American Masters: Sketches of Frank Gehry (2005)
Season 20, Episode 7
6/10
Strong points, weak points
4 January 2007
Somehow I expected an exploration of architecture with a movie camera by a real pro, but I was disappointed. Basically this is a fairly conventional documentary with talking heads and static views of buildings – sometimes, it has to be acknowledged, beautifully enlivened by water or reflections of it as well as by the occasional drifting cloud.

The title is not bad. Basically, Sydney Pollack sketches famed architect Frank O. Gehry with his camera (mostly hand-held videocam). It is a bit corny that the movie starts with an extreme close up of a Gehry sketch - or rather a print of a Gehry sketch - which is misleading as the sketches the title refers to are the ones the director makes of his subject. Gehry is Pollack's friend and comes through as a demure, well behaved man I am sure everybody likes to have as a granddad.

The best scenes show Gehry in his studio, brooding over working models, or at the wheel of his car, completely relaxed. We observe a man who has strong memories about his childhood and his youth, who never forgot poverty and the fear of failure and bankruptcy but also fondly remembers people who showed him kindness or gave him insights. His art must somehow come out of these memories and his specific biography. Unfortunately the movie does not make inquiries to go deeper, but maybe that would be asking too much of a documentary.

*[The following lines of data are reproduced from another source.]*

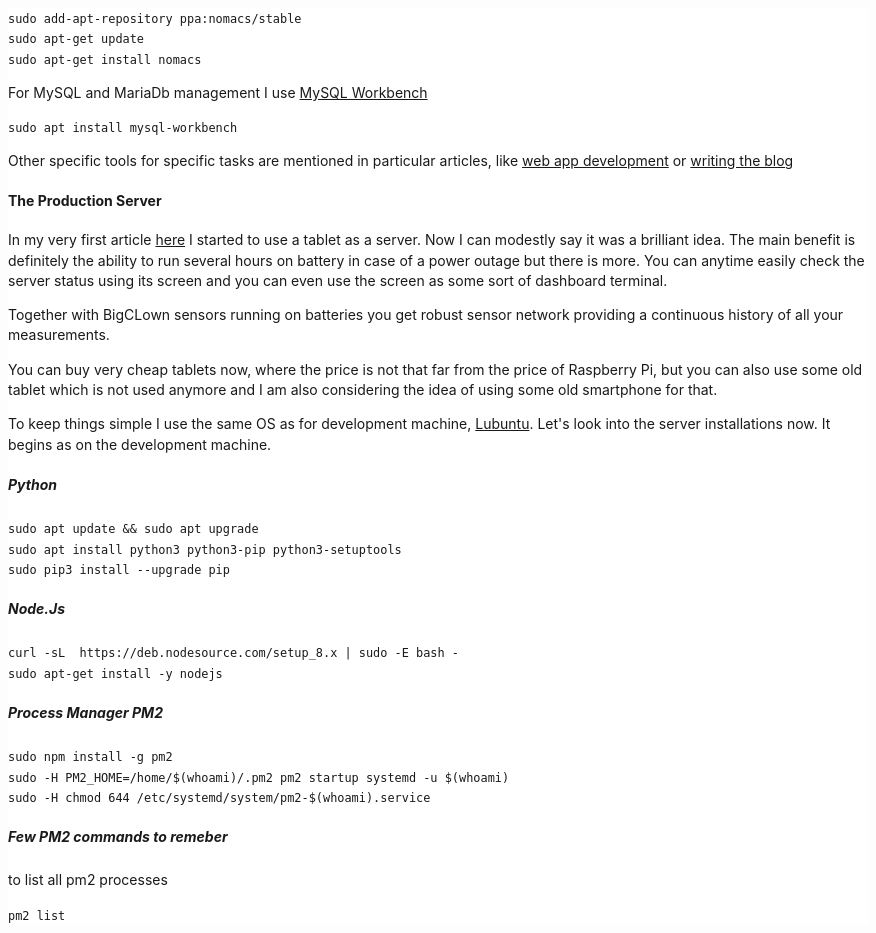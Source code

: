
 ```
sudo add-apt-repository ppa:nomacs/stable
sudo apt-get update
sudo apt-get install nomacs
```

For MySQL and MariaDb management I use [MySQL Workbench](https://dev.mysql.com/downloads/workbench/)

```
sudo apt install mysql-workbench
```

Other specific tools for specific tasks are mentioned in particular articles, like [web app development](/the-data-lab-web-app/) or [writing the blog](/new_setup_for_this_blog/)

#### The Production Server
In my very first article [here](/my-personal-dwh-kickoff/) I started to use a tablet as a server. Now I can modestly say it was a brilliant idea. The main benefit is definitely the ability to run several hours on battery in case of a power outage but there is more. You can anytime easily check the server status using its screen and you can even use the screen as some sort of dashboard terminal.

Together with BigCLown sensors running on batteries you get robust sensor network providing a continuous history of all your measurements.

You can buy very cheap tablets now, where the price is not that far from the price of Raspberry Pi, but you can also use some old tablet which is not used anymore and I am also considering the idea of using some old smartphone for that.

To keep things simple I use the same OS as for development machine, [Lubuntu](http://lubuntu.net). Let's look into the server installations now. It begins as on the development machine.

##### Python

```
sudo apt update && sudo apt upgrade
sudo apt install python3 python3-pip python3-setuptools
sudo pip3 install --upgrade pip
```

##### Node.Js

```
curl -sL  https://deb.nodesource.com/setup_8.x | sudo -E bash -
sudo apt-get install -y nodejs
```

##### Process Manager PM2

```
sudo npm install -g pm2
sudo -H PM2_HOME=/home/$(whoami)/.pm2 pm2 startup systemd -u $(whoami)
sudo -H chmod 644 /etc/systemd/system/pm2-$(whoami).service
```

##### Few PM2 commands to remeber

to list all pm2 processes
```
pm2 list
```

What I really regret is, that the choice of buildings centers on the later work of the architect. I studied architecture circa 15 years ago. In my memory Gehry is principally honored by schools of architecture for his artistry when finding new formal expressions using cheap everyday materials in new and unexpected ways, for example his studies concerning an artistic use of chain-link fences. I think this „research" work inspired younger architects in Switzerland, e.g. world famous Herzog & de Meuron. Later his buildings became somewhat „slicker" and the materials more exclusive and expensive – the aid of computer design programs probably seduced this architect into creating twisted sculptures and then just blowing them up and out of proportion. At least the movie includes the O'Neill Hay Barn, at San Juan Capistrano, CA, from 1968, a true masterwork in simplicity and possibly a turning point in Gehry's career.

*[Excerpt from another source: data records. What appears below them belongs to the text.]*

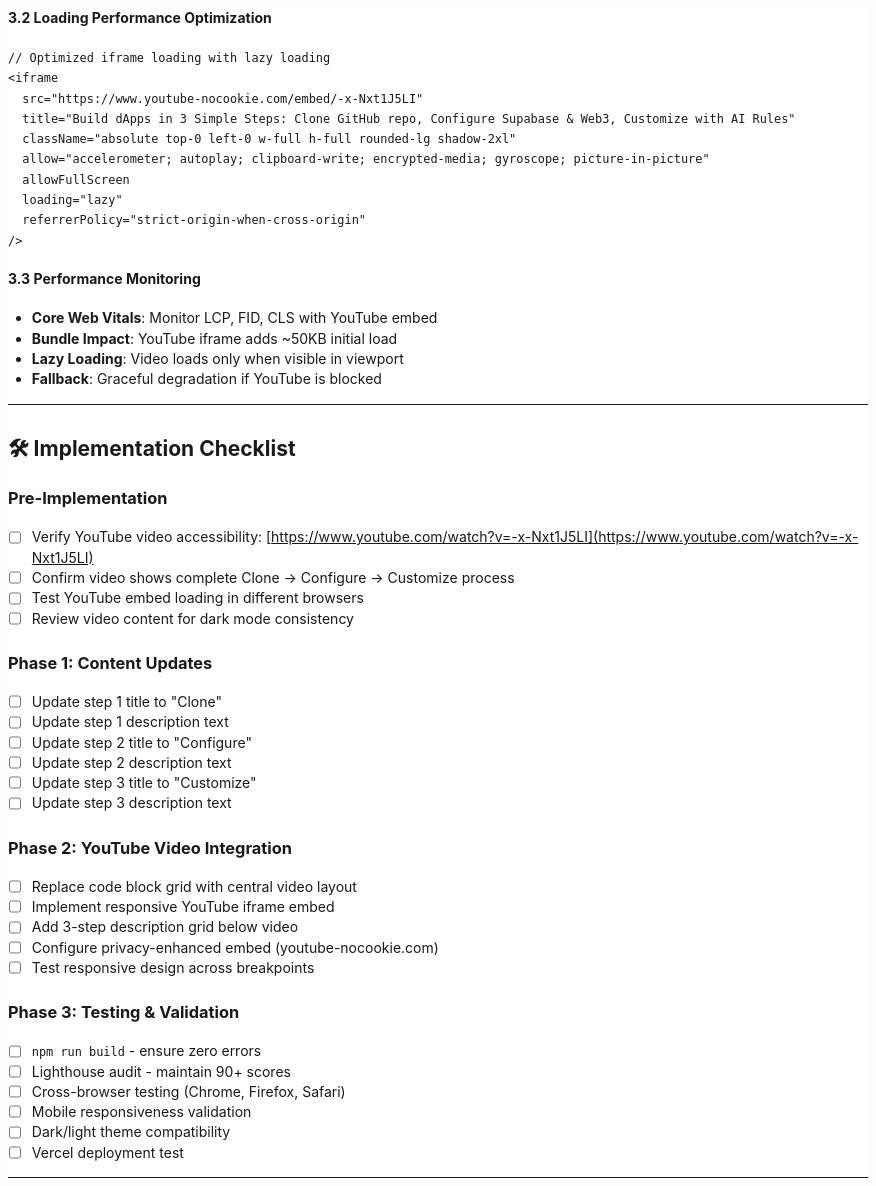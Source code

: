 #### **3.2 Loading Performance Optimization**
```tsx
// Optimized iframe loading with lazy loading
<iframe
  src="https://www.youtube-nocookie.com/embed/-x-Nxt1J5LI"
  title="Build dApps in 3 Simple Steps: Clone GitHub repo, Configure Supabase & Web3, Customize with AI Rules"
  className="absolute top-0 left-0 w-full h-full rounded-lg shadow-2xl"
  allow="accelerometer; autoplay; clipboard-write; encrypted-media; gyroscope; picture-in-picture"
  allowFullScreen
  loading="lazy"
  referrerPolicy="strict-origin-when-cross-origin"
/>
```

#### **3.3 Performance Monitoring**
- **Core Web Vitals**: Monitor LCP, FID, CLS with YouTube embed
- **Bundle Impact**: YouTube iframe adds ~50KB initial load
- **Lazy Loading**: Video loads only when visible in viewport
- **Fallback**: Graceful degradation if YouTube is blocked

---

## 🛠️ **Implementation Checklist**

### **Pre-Implementation**
- [ ] Verify YouTube video accessibility: [https://www.youtube.com/watch?v=-x-Nxt1J5LI](https://www.youtube.com/watch?v=-x-Nxt1J5LI)
- [ ] Confirm video shows complete Clone → Configure → Customize process
- [ ] Test YouTube embed loading in different browsers
- [ ] Review video content for dark mode consistency

### **Phase 1: Content Updates**
- [ ] Update step 1 title to "Clone"
- [ ] Update step 1 description text
- [ ] Update step 2 title to "Configure"
- [ ] Update step 2 description text
- [ ] Update step 3 title to "Customize"
- [ ] Update step 3 description text

### **Phase 2: YouTube Video Integration**
- [ ] Replace code block grid with central video layout
- [ ] Implement responsive YouTube iframe embed
- [ ] Add 3-step description grid below video
- [ ] Configure privacy-enhanced embed (youtube-nocookie.com)
- [ ] Test responsive design across breakpoints

### **Phase 3: Testing & Validation**
- [ ] `npm run build` - ensure zero errors
- [ ] Lighthouse audit - maintain 90+ scores
- [ ] Cross-browser testing (Chrome, Firefox, Safari)
- [ ] Mobile responsiveness validation
- [ ] Dark/light theme compatibility
- [ ] Vercel deployment test

---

The choice of the people who Pollack interviewed for this movie other than Gehry is not very good and seems a little arbitrary. They don't deliver much additional information about the man and his work – the Europeans (Felix Fehlbaum, Bob Geldof) come off best. The others seem mainly to try to improve their own image. The presence of Gehry's longtime shrink in this movie is somewhat mysterious and inconclusive, as a viewer I had the impression that I was lacking some inside information.

The main problem of the sketches probably consists in the fact that it is not clear what they want to show and explain the viewers (the who, the what or the why) and it proves my suspicion that the exploration of the built world with the medium film or video still has a long way to go.